18. That committee is the one referred to under section 166(6) of the CPCwhich provides:
“(6) Notwithstanding the subsections (4) and (5), a person or persons thereunto empowered by the President may, at any time after a person has been detained by order of the President under subsection (3), make a special report to the Minister for transmission to the President, on the condition, history and circumstances of the person so detained, and the President, on consideration of the report, may order that the person be discharged or otherwise dealt with, subject to such conditions as to his remaining under supervision in any place or by any person, and to such other conditions for ensuring the safety and welfare of the person in respect of whom the order is made and of the public, as the President thinks fit.”
19. Under section 2 of that Act,the interpretation section,a picture is created of the kind of persons who may petition and therefore whose matters the committee may consider as:
“a convicted criminal prisoner” means any criminal prisoner under sentence of a court or a court martial, and includes a person detained in prison under sections 162 to 167 of the Criminal Procedure Code (Cap 75).”
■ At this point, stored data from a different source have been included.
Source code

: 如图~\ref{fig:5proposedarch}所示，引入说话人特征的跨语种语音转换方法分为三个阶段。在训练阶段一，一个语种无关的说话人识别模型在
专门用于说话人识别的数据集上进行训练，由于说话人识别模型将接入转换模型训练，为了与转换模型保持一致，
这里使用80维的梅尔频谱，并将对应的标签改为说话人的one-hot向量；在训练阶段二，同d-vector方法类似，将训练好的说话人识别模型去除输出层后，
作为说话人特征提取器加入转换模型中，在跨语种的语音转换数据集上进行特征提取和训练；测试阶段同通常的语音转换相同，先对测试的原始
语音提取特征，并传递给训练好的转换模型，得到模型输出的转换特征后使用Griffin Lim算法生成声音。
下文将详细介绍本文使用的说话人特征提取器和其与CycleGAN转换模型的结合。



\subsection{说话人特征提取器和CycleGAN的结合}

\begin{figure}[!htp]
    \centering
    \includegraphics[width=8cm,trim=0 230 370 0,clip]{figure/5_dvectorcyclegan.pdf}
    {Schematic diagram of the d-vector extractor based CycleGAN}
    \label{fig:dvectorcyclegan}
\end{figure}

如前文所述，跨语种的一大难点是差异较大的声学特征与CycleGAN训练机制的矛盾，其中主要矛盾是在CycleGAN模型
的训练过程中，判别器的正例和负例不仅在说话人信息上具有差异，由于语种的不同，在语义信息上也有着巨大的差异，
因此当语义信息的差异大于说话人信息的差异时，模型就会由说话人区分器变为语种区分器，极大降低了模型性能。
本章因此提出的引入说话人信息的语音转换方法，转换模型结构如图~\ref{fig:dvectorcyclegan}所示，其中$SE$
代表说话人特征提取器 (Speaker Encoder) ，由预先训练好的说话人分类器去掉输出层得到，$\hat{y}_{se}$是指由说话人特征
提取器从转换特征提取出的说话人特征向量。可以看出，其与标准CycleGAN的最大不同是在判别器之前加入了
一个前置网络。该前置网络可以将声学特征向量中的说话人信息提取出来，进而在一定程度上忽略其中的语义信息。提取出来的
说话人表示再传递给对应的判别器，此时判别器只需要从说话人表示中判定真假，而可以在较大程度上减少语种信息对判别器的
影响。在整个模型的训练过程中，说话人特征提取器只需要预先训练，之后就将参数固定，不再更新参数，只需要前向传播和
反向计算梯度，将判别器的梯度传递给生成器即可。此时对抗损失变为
20. It is clear that passing sentence is an integral part of the judicial function. Equally important is the exercise of power of mercy, a responsibility that has been donated under the Constitution (2010) to the President acting on recommendations by the Power of Mercy Committee. This is an important role which has both constitutional and statutory underpinning. It is for that reason that I would hesitate to take the route suggested by my learned brother in the SOM case, supra where he declared that the name of the President be replaced with that of the court in section 166 of the CPC untenable.
21. In addition, once a trial court passes sentence after conviction, it becomes functus officio, and can no longer handle the matter again. Unless of course for purposes of review where that is applicable. The case file will have come to an end and will be marked concluded. I would hesitate to keep the matter open for further periodic action after concluding it as, in my view, it would render the doctrine of functus officio nugatory.
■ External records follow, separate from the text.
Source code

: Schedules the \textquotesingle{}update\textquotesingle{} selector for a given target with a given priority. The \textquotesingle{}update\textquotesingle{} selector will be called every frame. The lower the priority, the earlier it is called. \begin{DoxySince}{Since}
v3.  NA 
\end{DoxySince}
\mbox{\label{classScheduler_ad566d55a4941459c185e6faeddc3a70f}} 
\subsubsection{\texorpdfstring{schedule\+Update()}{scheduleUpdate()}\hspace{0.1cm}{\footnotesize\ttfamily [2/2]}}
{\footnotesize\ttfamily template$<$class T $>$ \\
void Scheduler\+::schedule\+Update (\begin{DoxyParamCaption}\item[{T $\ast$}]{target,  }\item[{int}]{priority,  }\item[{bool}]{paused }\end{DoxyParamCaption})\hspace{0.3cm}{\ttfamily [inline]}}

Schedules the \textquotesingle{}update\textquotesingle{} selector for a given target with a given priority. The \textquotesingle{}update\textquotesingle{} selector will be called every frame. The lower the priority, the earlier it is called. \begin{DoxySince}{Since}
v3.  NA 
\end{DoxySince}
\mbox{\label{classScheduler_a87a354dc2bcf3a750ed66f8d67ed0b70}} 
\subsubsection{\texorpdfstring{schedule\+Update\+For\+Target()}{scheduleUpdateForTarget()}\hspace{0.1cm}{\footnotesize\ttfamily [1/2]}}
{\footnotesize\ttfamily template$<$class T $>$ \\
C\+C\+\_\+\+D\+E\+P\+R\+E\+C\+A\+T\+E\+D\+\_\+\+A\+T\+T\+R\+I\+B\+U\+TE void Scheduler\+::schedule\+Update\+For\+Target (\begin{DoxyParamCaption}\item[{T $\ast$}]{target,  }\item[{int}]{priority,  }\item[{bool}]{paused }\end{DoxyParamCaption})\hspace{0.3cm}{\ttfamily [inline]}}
22. I can understand the frustrations we face as a court when you find children you detained at the President’s pleasure still incarcerated several years later, and worse still without any word from the POMAC or Ministry concerned. That is a matter that the ministry concerned needs to look into to ensure that the cases of persons sentenced under section 166 of the CPC, or those of underage children are attended to as provided under section 25(2) and (3) of the Penal Code.The delay cannot be cured by having the matter mentioned in court.
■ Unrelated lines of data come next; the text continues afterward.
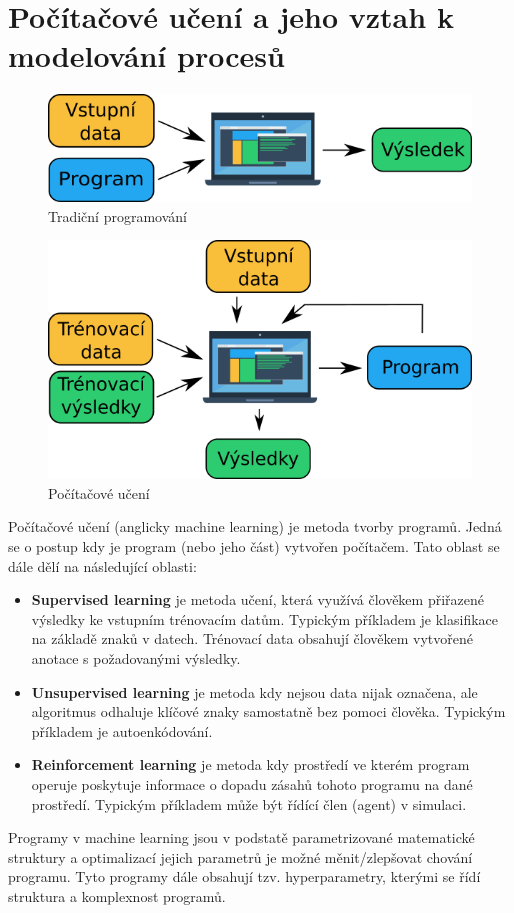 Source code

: \section{Počítačové učení a jeho vztah k modelování procesů}
\label{sec:ML}
\begin{figure}[h] \centering \capstart
  \includegraphics[scale=0.6]{figures/traditional_prog_cz}
  \caption{Tradiční programování}
  \label{fig:traditional_prog}
\end{figure}

\begin{figure}[h] \centering \capstart
  \includegraphics[scale=0.6]{figures/machine_learning_cz}
  \caption{Počítačové učení}
  \label{fig:machine_learning}
\end{figure}
Počítačové učení (anglicky machine learning) je metoda tvorby programů. Jedná
se o postup kdy je program (nebo jeho část) vytvořen počítačem. Tato oblast se
dále dělí na následující oblasti:
\begin{itemize}
  \item
    \textbf{Supervised learning} je metoda učení, která využívá člověkem
    přiřazené výsledky ke vstupním trénovacím datům. Typickým příkladem je
    klasifikace na základě znaků v datech. Trénovací data obsahují člověkem
    vytvořené anotace s požadovanými výsledky.
  \item
    \textbf{Unsupervised learning} je metoda kdy nejsou data nijak označena,
    ale algoritmus odhaluje klíčové znaky samostatně bez pomoci člověka.
    Typickým příkladem je autoenkódování.
  \item
    \textbf{Reinforcement learning} je metoda kdy prostředí ve kterém program
    operuje poskytuje informace o dopadu zásahů tohoto programu na dané
    prostředí. Typickým příkladem může být řídící člen (agent) v simulaci.
\end{itemize}
Programy v machine learning jsou v podstatě
parametrizované matematické struktury a optimalizací jejich parametrů je možné
měnit/zlepšovat chování programu. Tyto programy dále obsahují tzv.
hyperparametry, kterými se řídí struktura a komplexnost programů.

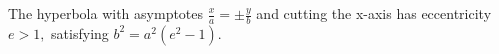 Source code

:The hyperbola with asymptotes $  \frac{x}{a} = \pm \frac{y}{b} $
and cutting the x-axis
has eccentricity $ e > 1 , $ satisfying $ b^2 = a^2 (e^2 -1 ) . $ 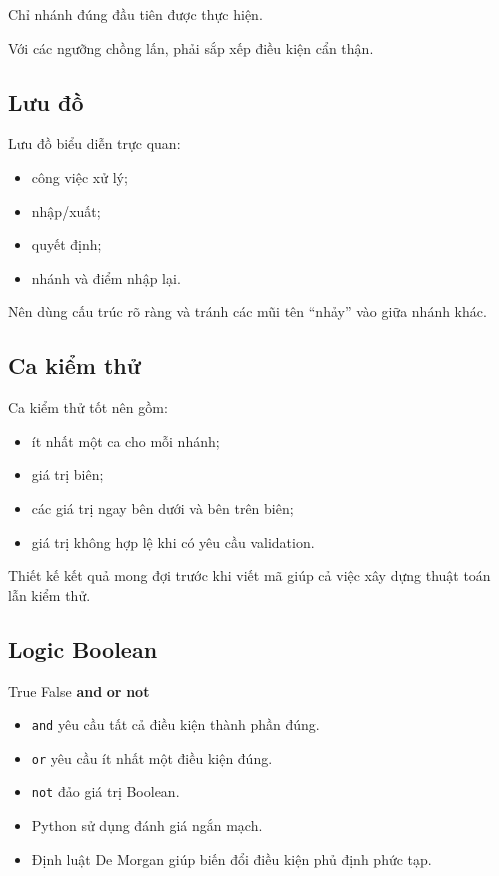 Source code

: \documentclass[
  11pt,
  a4paper,
]{article}
\newenvironment{Shaded}{}{}
\newcommand{\KeywordTok}[1]{\textcolor[rgb]{0.00,0.44,0.13}{\textbf{#1}}}
\newcommand{\VariableTok}[1]{\textcolor[rgb]{0.10,0.09,0.49}{#1}}
\providecommand{\tightlist}{%
  \setlength{\itemsep}{0pt}\setlength{\parskip}{0pt}}
\begin{document}
Chỉ nhánh đúng đầu tiên được thực hiện.

Với các ngưỡng chồng lấn, phải sắp xếp điều kiện cẩn thận.

\subsection{Lưu đồ}\label{lux1b0u-ux111ux1ed3}

Lưu đồ biểu diễn trực quan:

\begin{itemize}
\tightlist
\item
  công việc xử lý;
\item
  nhập/xuất;
\item
  quyết định;
\item
  nhánh và điểm nhập lại.
\end{itemize}

Nên dùng cấu trúc rõ ràng và tránh các mũi tên ``nhảy'' vào giữa nhánh
khác.

\subsection{Ca kiểm thử}\label{ca-kiux1ec3m-thux1eed}

Ca kiểm thử tốt nên gồm:

\begin{itemize}
\tightlist
\item
  ít nhất một ca cho mỗi nhánh;
\item
  giá trị biên;
\item
  các giá trị ngay bên dưới và bên trên biên;
\item
  giá trị không hợp lệ khi có yêu cầu validation.
\end{itemize}

Thiết kế kết quả mong đợi trước khi viết mã giúp cả việc xây dựng thuật
toán lẫn kiểm thử.

\subsection{Logic Boolean}\label{logic-boolean}

\begin{Shaded}
\begin{Highlighting}[]
\VariableTok{True}
\VariableTok{False}
\KeywordTok{and}
\KeywordTok{or}
\KeywordTok{not}
\end{Highlighting}
\end{Shaded}

\begin{itemize}
\tightlist
\item
  \texttt{and} yêu cầu tất cả điều kiện thành phần đúng.
\item
  \texttt{or} yêu cầu ít nhất một điều kiện đúng.
\item
  \texttt{not} đảo giá trị Boolean.
\item
  Python sử dụng đánh giá ngắn mạch.
\item
  Định luật De Morgan giúp biến đổi điều kiện phủ định phức tạp.
\end{itemize}
\end{document}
23. In conclusion, I do find that it is expedient and judicious to give a determinant sentence in cases concluded under section 166(1)of theCPC. After so doing, the court becomes functus officio, and should let the Executive carry out its responsibility under section 166 (2)to(7) of the CPC.
24. I have considered the period the accused has been in custody during the pendency of this case, a period of four years. The doctors found that the accused was suffering from schizophrenia, which is a mental illness dependent on medication. The drug induced psychosis is directly caused by drug and substance abuse. For the former, the accused cannot be blamed. However, for the drug induced psychosis, it is the accused abuse of drugs which immensely contributed to it.
25. Having come to the conclusions I have, and having taken all the relevant factors pertaining to sentencing into consideration, I sentence the accused as follows:
a) Accused will serve 13 years imprisonment from date he was arraigned in court that is 11/8/2015.
b) The proceedings herein be typed and a certified copy of the record and the notes from this court be transmitted to the ministry concerned for consideration by the president.
c) Right of appeal explained to the accused.
DATED AT NAIROBI THIS 23rd DAY OF JULY, 2019.